Since it all looked too organized, I decided to check whether my suspicions were true and approached a group of ex-intelligence officials who founded Cyabra, a company that protects public figures and brands from social media shaming campaigns. The report I got from them left no room for doubt: it determined that “in light of an attack on the journalist Ronen Bergman over the affair of Polish involvement in the Holocaust, Cyabra analyzed the negative discourse against Dr. Bergman on February 19-20, 2018 on Facebook, Twitter, Israeli news sites, and Bergman’s personal site RonenBergman.com, and found high involvement of fake users in the negative discourse on all platforms. The attack was mostly orchestrated by fictitious identities that posted the same texts at the same time. Furthermore, they used the services of a private or fake VPN address to conceal the countries from which the activity originated.”

For instance, on Facebook: “Dozens of fake profiles were found to be involved in the negative discourse about him. The discourse was done in English, Polish and Hebrew, and included claims against Jewish activity in the Holocaust and the authenticity of Ronen’s claims, as well as anti-Semitic speech, and so on. Most of this negative discourse originated from the same fake profiles who liked and commented on each other’s postings. Analysis showed that many profiles used the same words and phrases, and many profiles posted comments on set and illogical times.”

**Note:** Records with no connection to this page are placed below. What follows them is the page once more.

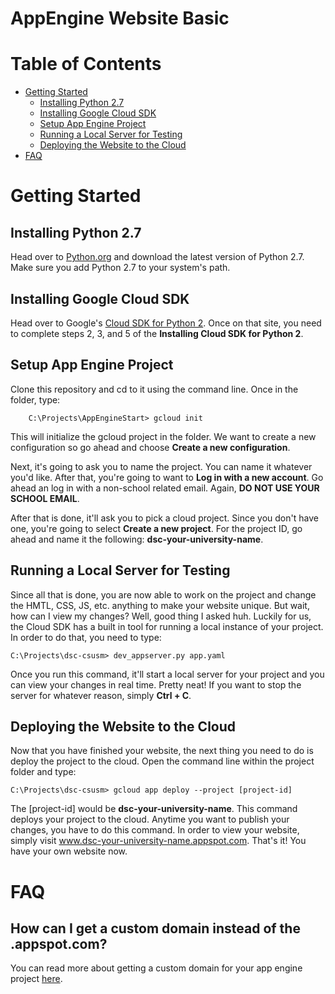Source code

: # AppEngine Website Basic

# Table of Contents

- [Getting Started](#getting-started)
    - [Installing Python 2.7](#installing-python-2.7)
    - [Installing Google Cloud SDK](#installing-google-cloud-sdk)
    - [Setup App Engine Project](#setup-app-engine-project)
    - [Running a Local Server for Testing](#running-a-local-server-for-testing)
    - [Deploying the Website to the Cloud](#deploying-the-website-to-the-cloud)
- [FAQ](#faq)

# Getting Started

## Installing Python 2.7
Head over to [Python.org](https://www.python.org/downloads/) and download the latest version of Python 2.7. Make sure you add
Python 2.7 to your system's path.

## Installing Google Cloud SDK
Head over to Google's [Cloud SDK for Python 2](https://cloud.google.com/appengine/docs/standard/python/download). Once on
that site, you need to complete steps 2, 3, and 5 of the **Installing Cloud SDK for Python 2**.

## Setup App Engine Project
Clone this repository and cd to it using the command line. Once in the folder, type: 

```
    C:\Projects\AppEngineStart> gcloud init 
```

This will initialize the gcloud project in the folder.
We want to create a new configuration so go ahead and choose **Create a new configuration**.

Next, it's going to ask you to name the project. You can name it whatever you'd like. 
After that, you're going to want to **Log in with a new account**. Go ahead an log in with a
non-school related email. Again, **DO NOT USE YOUR SCHOOL EMAIL**.

After that is done, it'll ask you to pick a cloud project. Since you don't have one, you're
going to select **Create a new project**. For the project ID, go ahead and name it the following: **dsc-your-university-name**.

## Running a Local Server for Testing

Since all that is done, you are now able to work on the project and change the HMTL, CSS, JS, etc. anything to make your website unique. But wait, how can I view my changes? Well, good thing I asked huh. Luckily for us, the Cloud SDK has a built in tool for running a local instance of your project. In order to do that, you need to type:

```
C:\Projects\dsc-csusm> dev_appserver.py app.yaml 
```

Once you run this command, it'll start a local server for your project and you can view your changes in real time. Pretty neat! If you want to stop the server for whatever reason, simply **Ctrl + C**. 

## Deploying the Website to the Cloud

Now that you have finished your website, the next thing you need to do is deploy the project to the cloud. Open the command line within the project folder and type:

```
C:\Projects\dsc-csusm> gcloud app deploy --project [project-id] 
```

The [project-id] would be **dsc-your-university-name**. This command deploys your project to the cloud. Anytime you want to publish your changes, you have to do this command. In order to view your website, simply visit www.dsc-your-university-name.appspot.com. That's it! You have your own website now.

# FAQ

## How can I get a custom domain instead of the .appspot.com?
You can read more about getting a custom domain for your app engine project [here](https://cloud.google.com/appengine/docs/standard/python/mapping-custom-domains).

On Twitter, Cyabra found “extensive use of the hashtags #JewishTruth, #PolandTruth and #TruthFromPoland. Many of the profiles used in the attack were opened shortly beforehand but still managed to publish hundreds and even thousands of tweets and hashtags. Many repeated the same phrasing and words.”

The study also examined the messages that were sent to the site RonenBergman.com and found that “there was use of virtual private IP addresses, hiding the original ones with which the person logged in.”